== Segment start ==

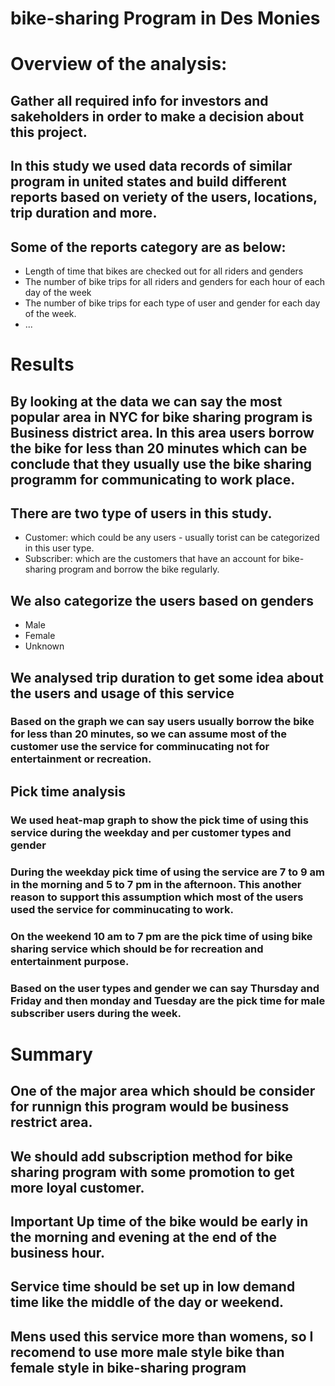 # bike-sharing Program in Des Monies
# Overview of the analysis:
## Gather all required info for investors and sakeholders in order to make a decision about this project. 
## In this study we used data records of similar program in united states and build different reports based on veriety of the users, locations, trip duration and more. 


## Some of the reports category are as below:

 - Length of time that bikes are checked out for all riders and genders
 - The number of bike trips for all riders and genders for each hour of each day of the week
 - The number of bike trips for each type of user and gender for each day of the week.
 - ...

# Results

## By looking at the data we can say the most popular area in NYC for bike sharing program is Business district area. In this area users borrow the bike for less than 20 minutes which can be conclude that they usually use the bike sharing programm for communicating to work place. 
## There are two type of users in this study. 
- Customer: which could be any users - usually torist can be categorized in this user type. 
- Subscriber: which are the customers that have an account for bike-sharing program and borrow the bike regularly.

## We also categorize the users based on genders
- Male
- Female
- Unknown

## We analysed trip duration to get some idea about the users and usage of this service
### Based on the graph we can say users usually borrow the bike for less than 20 minutes, so we can assume most of the customer use the service for comminucating not for entertainment or recreation.

## Pick time analysis
### We used heat-map graph to show the pick time of using this service during the weekday and per customer types and gender
### During the weekday pick time of using the service are 7 to 9 am in the morning and 5 to 7 pm in the afternoon. This another reason to support this assumption which most of the users used the service for comminucating to work. 
### On the weekend 10 am to 7 pm are the pick time of using bike sharing service which should be for recreation and entertainment purpose. 
### Based on the user types and gender we can say Thursday and Friday and then monday and Tuesday are the pick time for male subscriber users during the week. 

# Summary
## One of the major area which should be consider for runnign this program would be business restrict area. 
## We should add subscription method for bike sharing program with some promotion to get more loyal customer.
## Important Up time of the bike would be early in the morning and evening at the end of the business hour.
## Service time should be set up in low demand time like the middle of the day or weekend. 
## Mens used this service more than womens, so I recomend to use more male style bike than female style in bike-sharing program 
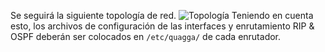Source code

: Se seguirá la siguiente topología de red.
![Topología](topologia.png)
Teniendo en cuenta esto, los archivos de configuración de las interfaces y enrutamiento RIP & OSPF deberán ser colocados en `/etc/quagga/` de cada enrutador.
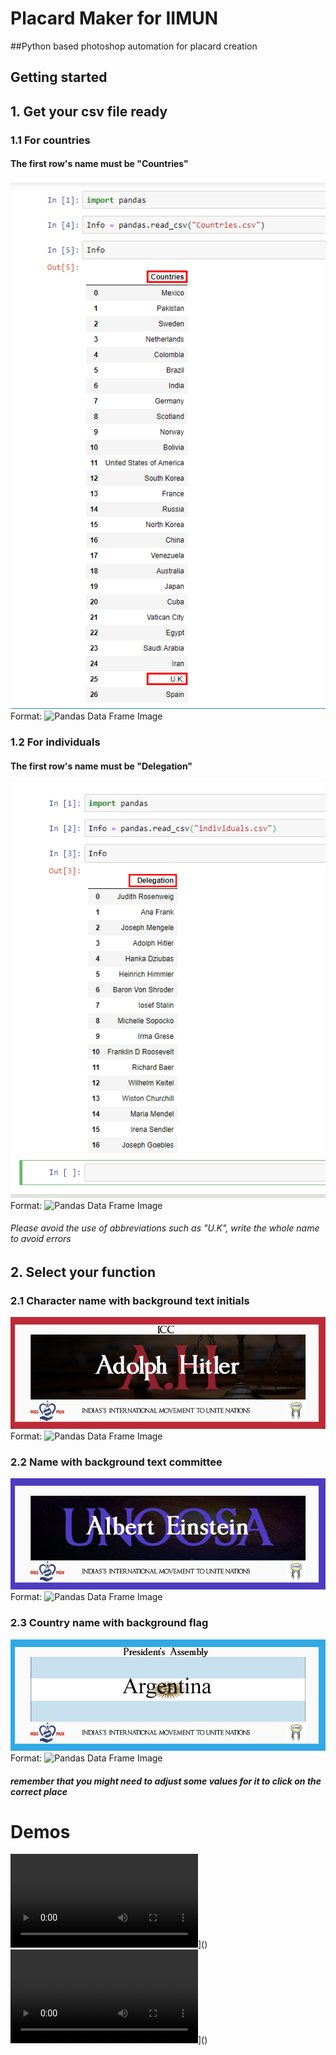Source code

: # Placard Maker for IIMUN

##Python based photoshop automation for placard creation

## Getting started
##  1. Get your csv file ready
###   1.1 For countries
####  The first row's name must be "Countries"
![DataFrame](img/countries.jpg)
Format: ![Pandas Data Frame Image](url)
###   1.2 For individuals
####  The first row's name must be "Delegation"
![DataFrame](img/individuals.jpg)
Format: ![Pandas Data Frame Image](url)
###### *Please avoid the use of abbreviations such as "U.K", write the whole name to avoid errors*
## 2. Select your function
### 2.1 Character name with background text initials
![DataFrame](img/1.jpg)
Format: ![Pandas Data Frame Image](url)
### 2.2 Name with background text committee
![DataFrame](img/2.jpg)
Format: ![Pandas Data Frame Image](url)
### 2.3 Country name with background flag
![DataFrame](img/3.jpg)
Format: ![Pandas Data Frame Image](url)

#### *remember that you might need to adjust some values for it to click on the correct place*

# Demos
![Watch the video](img/1.MOV)]()
![Watch the video](img/2.MOV)]()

== Segment end ==

ACTIVITY =>
What is needed is an exact retyping of the lines from the start of the data through the line with "- Length of", with both end lines kept and every picture left out.

SOLUTION TO THE EXERCISE =>
 # bike-sharing Program in Des Monies
# Overview of the analysis:
## Gather all required info for investors and sakeholders in order to make a decision about this project. 
## In this study we used data records of similar program in united states and build different reports based on veriety of the users, locations, trip duration and more. 


## Some of the reports category are as below:

 - Length of time that bikes are checked out for all riders and genders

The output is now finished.